## TASK REQUIREMENTS
Wherever the word "grep" occurs in the listing, copy the whole line.

## GIVEN DATA
· · ·

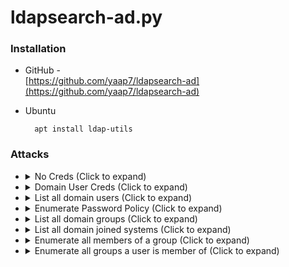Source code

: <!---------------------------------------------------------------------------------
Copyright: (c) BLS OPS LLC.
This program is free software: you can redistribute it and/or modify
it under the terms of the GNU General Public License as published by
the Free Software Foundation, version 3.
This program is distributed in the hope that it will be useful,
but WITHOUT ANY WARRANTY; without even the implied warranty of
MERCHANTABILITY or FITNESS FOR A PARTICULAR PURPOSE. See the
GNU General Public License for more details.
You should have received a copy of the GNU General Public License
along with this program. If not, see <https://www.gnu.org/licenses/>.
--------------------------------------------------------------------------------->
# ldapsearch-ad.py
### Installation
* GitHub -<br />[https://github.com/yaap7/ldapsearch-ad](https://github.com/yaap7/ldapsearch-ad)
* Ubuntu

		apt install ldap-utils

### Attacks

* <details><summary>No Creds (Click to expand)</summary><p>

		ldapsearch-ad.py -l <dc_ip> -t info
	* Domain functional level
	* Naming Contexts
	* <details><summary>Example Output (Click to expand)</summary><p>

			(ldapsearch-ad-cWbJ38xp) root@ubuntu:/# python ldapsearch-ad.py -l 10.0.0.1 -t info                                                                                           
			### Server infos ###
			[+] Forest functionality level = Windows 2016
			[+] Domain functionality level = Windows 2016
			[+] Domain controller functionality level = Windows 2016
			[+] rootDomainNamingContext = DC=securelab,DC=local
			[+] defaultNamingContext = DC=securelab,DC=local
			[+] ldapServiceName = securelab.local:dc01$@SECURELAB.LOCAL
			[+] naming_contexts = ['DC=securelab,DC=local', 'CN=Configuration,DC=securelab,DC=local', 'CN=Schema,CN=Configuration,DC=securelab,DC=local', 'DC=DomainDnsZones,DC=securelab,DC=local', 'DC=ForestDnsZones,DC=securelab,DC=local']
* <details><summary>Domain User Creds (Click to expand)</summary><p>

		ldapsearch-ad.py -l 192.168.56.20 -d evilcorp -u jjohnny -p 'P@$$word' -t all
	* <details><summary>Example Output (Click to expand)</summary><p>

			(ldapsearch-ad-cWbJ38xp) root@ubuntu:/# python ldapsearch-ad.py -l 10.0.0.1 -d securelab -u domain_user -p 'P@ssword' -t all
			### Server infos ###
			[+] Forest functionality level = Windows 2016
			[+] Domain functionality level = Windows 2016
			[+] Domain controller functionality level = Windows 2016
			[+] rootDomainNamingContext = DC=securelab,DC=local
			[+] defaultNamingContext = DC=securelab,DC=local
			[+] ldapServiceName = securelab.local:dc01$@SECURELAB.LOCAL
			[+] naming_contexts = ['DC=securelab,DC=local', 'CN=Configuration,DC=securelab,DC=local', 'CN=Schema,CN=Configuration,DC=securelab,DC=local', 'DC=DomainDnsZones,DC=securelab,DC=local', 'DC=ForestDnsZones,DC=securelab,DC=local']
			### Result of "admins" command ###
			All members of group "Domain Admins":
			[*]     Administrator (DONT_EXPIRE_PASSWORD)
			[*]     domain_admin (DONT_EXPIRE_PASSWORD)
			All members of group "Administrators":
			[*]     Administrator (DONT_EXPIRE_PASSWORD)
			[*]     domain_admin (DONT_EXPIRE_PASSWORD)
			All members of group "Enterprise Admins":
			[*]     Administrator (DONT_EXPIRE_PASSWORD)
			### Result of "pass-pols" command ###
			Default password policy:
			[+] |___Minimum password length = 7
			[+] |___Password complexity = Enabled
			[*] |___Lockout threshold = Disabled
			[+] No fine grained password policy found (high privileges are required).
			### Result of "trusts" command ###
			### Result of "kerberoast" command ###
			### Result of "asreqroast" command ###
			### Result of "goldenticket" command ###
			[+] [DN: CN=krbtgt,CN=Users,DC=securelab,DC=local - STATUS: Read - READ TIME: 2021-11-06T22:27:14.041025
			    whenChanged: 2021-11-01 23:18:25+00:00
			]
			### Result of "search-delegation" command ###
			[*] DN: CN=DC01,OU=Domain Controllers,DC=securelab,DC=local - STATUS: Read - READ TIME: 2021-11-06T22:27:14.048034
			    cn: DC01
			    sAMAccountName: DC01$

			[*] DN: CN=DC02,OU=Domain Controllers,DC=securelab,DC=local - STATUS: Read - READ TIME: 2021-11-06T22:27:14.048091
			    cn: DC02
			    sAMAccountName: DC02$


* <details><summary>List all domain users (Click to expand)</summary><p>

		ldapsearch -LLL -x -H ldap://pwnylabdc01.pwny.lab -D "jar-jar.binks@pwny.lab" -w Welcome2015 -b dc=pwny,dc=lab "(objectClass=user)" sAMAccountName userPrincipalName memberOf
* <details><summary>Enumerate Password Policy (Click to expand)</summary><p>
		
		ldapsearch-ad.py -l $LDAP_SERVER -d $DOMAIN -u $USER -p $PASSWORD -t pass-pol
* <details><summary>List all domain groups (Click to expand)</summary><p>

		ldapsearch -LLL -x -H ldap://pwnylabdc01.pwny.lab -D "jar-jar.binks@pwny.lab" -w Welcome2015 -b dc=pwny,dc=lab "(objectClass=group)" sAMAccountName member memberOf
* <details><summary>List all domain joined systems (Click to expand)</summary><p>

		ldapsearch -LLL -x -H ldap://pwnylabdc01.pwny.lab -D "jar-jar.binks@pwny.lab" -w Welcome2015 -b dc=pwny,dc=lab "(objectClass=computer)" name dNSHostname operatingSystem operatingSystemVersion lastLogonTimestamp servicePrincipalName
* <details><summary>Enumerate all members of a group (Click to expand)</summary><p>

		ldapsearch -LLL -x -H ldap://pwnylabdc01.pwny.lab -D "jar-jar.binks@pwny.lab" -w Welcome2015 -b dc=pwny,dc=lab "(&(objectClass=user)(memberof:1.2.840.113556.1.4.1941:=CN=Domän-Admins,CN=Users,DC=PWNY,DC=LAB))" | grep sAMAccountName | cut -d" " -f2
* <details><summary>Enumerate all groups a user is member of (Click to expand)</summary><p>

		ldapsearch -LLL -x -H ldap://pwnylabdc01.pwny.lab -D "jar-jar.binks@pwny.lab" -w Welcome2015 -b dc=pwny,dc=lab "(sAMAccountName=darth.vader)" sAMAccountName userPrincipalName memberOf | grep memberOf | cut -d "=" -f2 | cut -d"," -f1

· · ·

## TASK ANSWER
		ldapsearch -LLL -x -H ldap://pwnylabdc01.pwny.lab -D "jar-jar.binks@pwny.lab" -w Welcome2015 -b dc=pwny,dc=lab "(&(objectClass=user)(memberof:1.2.840.113556.1.4.1941:=CN=Domän-Admins,CN=Users,DC=PWNY,DC=LAB))" | grep sAMAccountName | cut -d" " -f2
		ldapsearch -LLL -x -H ldap://pwnylabdc01.pwny.lab -D "jar-jar.binks@pwny.lab" -w Welcome2015 -b dc=pwny,dc=lab "(sAMAccountName=darth.vader)" sAMAccountName userPrincipalName memberOf | grep memberOf | cut -d "=" -f2 | cut -d"," -f1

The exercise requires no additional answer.